▶ [Task item]:
Whenever a line of the entries below holds the string "Bradley", copy that line and return it.

▶ [Data to use]:
§ §
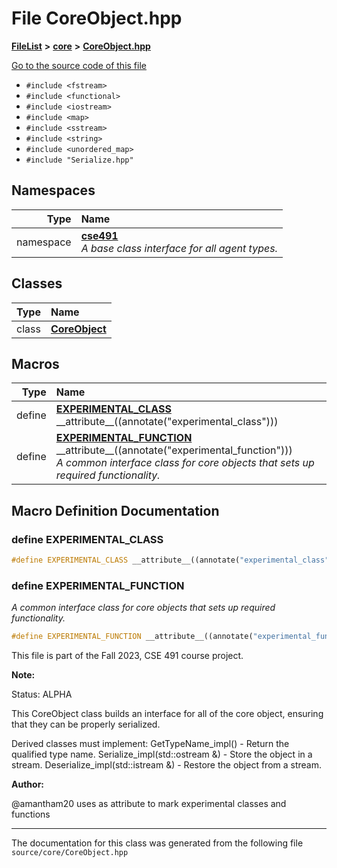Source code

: 

# File CoreObject.hpp



[**FileList**](files.md) **>** [**core**](dir_0d27ce74e9bd514c31e1d63efab6b388.md) **>** [**CoreObject.hpp**](_core_object_8hpp.md)

[Go to the source code of this file](_core_object_8hpp_source.md)



* `#include <fstream>`
* `#include <functional>`
* `#include <iostream>`
* `#include <map>`
* `#include <sstream>`
* `#include <string>`
* `#include <unordered_map>`
* `#include "Serialize.hpp"`













## Namespaces

| Type | Name |
| ---: | :--- |
| namespace | [**cse491**](namespacecse491.md) <br>_A base class interface for all agent types._  |


## Classes

| Type | Name |
| ---: | :--- |
| class | [**CoreObject**](classcse491_1_1_core_object.md) <br> |

















































## Macros

| Type | Name |
| ---: | :--- |
| define  | [**EXPERIMENTAL\_CLASS**](_core_object_8hpp.md#define-experimental_class)  \_\_attribute\_\_((annotate("experimental\_class")))<br> |
| define  | [**EXPERIMENTAL\_FUNCTION**](_core_object_8hpp.md#define-experimental_function)  \_\_attribute\_\_((annotate("experimental\_function")))<br>_A common interface class for core objects that sets up required functionality._  |

## Macro Definition Documentation





### define EXPERIMENTAL\_CLASS 

```C++
#define EXPERIMENTAL_CLASS __attribute__((annotate("experimental_class")))
```






### define EXPERIMENTAL\_FUNCTION 

_A common interface class for core objects that sets up required functionality._ 
```C++
#define EXPERIMENTAL_FUNCTION __attribute__((annotate("experimental_function")))
```



This file is part of the Fall 2023, CSE 491 course project. 

**Note:**

Status: ALPHA


This CoreObject class builds an interface for all of the core object, ensuring that they can be properly serialized.


Derived classes must implement: GetTypeName\_impl() - Return the qualified type name. Serialize\_impl(std::ostream &) - Store the object in a stream. Deserialize\_impl(std::istream &) - Restore the object from a stream. 

**Author:**

@amantham20 uses as attribute to mark experimental classes and functions 





        

------------------------------
The documentation for this class was generated from the following file `source/core/CoreObject.hpp`

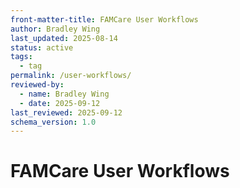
 ```yaml
---
front-matter-title: FAMCare User Workflows  
author: Bradley Wing
last_updated: 2025-08-14
status: active
tags:
  - tag
permalink: /user-workflows/
reviewed-by:
  - name: Bradley Wing
  - date: 2025-09-12
last_reviewed: 2025-09-12
schema_version: 1.0  
---
```


# FAMCare User Workflows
§ §
▶ [Response to the exercise]:
author: Bradley Wing
  - name: Bradley Wing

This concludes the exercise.